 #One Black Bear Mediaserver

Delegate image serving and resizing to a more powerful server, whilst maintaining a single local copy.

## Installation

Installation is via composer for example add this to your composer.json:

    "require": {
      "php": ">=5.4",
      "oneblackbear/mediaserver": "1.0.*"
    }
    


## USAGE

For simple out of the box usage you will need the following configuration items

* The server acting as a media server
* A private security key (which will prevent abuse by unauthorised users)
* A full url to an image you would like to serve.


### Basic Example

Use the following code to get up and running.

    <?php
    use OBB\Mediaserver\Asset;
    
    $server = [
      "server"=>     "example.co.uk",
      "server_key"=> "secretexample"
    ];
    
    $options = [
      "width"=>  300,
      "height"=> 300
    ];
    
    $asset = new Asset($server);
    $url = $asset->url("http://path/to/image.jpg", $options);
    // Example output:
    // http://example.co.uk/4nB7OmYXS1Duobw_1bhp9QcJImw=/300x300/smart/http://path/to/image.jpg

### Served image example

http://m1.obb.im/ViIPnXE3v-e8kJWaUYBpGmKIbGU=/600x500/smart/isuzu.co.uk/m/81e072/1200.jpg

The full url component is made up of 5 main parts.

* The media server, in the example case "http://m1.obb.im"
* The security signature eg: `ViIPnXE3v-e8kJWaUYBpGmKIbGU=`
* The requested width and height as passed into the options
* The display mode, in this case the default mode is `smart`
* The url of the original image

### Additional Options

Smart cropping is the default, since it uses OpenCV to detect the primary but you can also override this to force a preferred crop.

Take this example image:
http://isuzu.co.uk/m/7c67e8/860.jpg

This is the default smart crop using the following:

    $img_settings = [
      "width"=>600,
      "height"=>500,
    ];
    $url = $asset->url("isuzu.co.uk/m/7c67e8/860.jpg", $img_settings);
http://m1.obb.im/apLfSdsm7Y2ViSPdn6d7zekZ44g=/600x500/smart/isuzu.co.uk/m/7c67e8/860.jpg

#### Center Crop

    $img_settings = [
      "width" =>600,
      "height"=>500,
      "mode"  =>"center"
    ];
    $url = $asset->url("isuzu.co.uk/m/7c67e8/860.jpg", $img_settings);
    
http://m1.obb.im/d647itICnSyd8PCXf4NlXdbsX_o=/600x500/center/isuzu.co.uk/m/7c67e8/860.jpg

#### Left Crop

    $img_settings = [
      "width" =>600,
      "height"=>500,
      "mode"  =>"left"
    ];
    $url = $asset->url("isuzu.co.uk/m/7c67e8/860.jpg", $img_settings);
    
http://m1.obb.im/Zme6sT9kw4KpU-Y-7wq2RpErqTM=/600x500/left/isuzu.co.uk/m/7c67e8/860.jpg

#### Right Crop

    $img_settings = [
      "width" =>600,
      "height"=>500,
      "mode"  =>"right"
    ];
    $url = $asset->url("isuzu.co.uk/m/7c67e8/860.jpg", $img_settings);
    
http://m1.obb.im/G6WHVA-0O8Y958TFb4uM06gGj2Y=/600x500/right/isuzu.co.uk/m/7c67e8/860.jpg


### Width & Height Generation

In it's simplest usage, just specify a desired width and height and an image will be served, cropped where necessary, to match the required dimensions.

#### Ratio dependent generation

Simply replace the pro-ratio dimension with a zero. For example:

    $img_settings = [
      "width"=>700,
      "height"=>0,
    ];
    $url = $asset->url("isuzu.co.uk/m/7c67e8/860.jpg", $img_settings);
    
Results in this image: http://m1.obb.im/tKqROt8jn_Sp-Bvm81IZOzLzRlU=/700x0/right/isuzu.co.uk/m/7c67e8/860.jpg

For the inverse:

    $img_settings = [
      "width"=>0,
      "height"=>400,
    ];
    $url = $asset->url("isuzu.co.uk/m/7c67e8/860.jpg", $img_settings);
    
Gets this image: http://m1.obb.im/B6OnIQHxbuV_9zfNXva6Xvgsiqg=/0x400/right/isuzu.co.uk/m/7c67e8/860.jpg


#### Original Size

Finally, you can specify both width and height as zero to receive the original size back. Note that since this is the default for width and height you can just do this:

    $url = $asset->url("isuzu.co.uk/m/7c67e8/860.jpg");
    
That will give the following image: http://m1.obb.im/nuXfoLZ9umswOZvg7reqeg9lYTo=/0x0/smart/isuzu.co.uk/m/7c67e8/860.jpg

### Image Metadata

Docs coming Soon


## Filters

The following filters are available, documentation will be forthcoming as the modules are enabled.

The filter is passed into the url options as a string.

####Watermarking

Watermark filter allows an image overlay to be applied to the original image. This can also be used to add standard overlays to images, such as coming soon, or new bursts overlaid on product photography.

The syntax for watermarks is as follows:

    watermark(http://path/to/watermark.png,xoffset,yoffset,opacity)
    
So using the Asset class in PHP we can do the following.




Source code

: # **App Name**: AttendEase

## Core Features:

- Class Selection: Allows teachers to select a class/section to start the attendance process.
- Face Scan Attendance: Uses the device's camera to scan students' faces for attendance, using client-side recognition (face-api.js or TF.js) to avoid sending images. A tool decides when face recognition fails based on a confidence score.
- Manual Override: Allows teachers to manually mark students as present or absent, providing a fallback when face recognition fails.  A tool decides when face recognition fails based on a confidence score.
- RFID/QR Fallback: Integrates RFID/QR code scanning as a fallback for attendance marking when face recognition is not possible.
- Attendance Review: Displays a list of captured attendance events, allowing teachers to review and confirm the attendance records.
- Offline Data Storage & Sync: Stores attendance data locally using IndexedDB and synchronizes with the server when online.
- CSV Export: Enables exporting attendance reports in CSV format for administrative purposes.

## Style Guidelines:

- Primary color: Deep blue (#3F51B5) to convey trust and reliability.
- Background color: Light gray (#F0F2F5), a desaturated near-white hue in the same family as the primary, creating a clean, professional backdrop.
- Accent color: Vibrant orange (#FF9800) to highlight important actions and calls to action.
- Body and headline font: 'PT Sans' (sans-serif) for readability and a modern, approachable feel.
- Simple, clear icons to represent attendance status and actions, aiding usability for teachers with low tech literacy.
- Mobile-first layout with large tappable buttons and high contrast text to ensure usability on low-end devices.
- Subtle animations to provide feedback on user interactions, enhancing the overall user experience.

☆ ☆ ☆

Your task: Up to and including the line with "use OBB\Mediaserver\Asset;", restate the records above word for word from the very first line.

Result for this exercise:
 #One Black Bear Mediaserver

Delegate image serving and resizing to a more powerful server, whilst maintaining a single local copy.

## Installation

Installation is via composer for example add this to your composer.json:

    "require": {
      "php": ">=5.4",
      "oneblackbear/mediaserver": "1.0.*"
    }
    


## USAGE

For simple out of the box usage you will need the following configuration items

* The server acting as a media server
* A private security key (which will prevent abuse by unauthorised users)
* A full url to an image you would like to serve.


### Basic Example

Use the following code to get up and running.

    <?php
    use OBB\Mediaserver\Asset;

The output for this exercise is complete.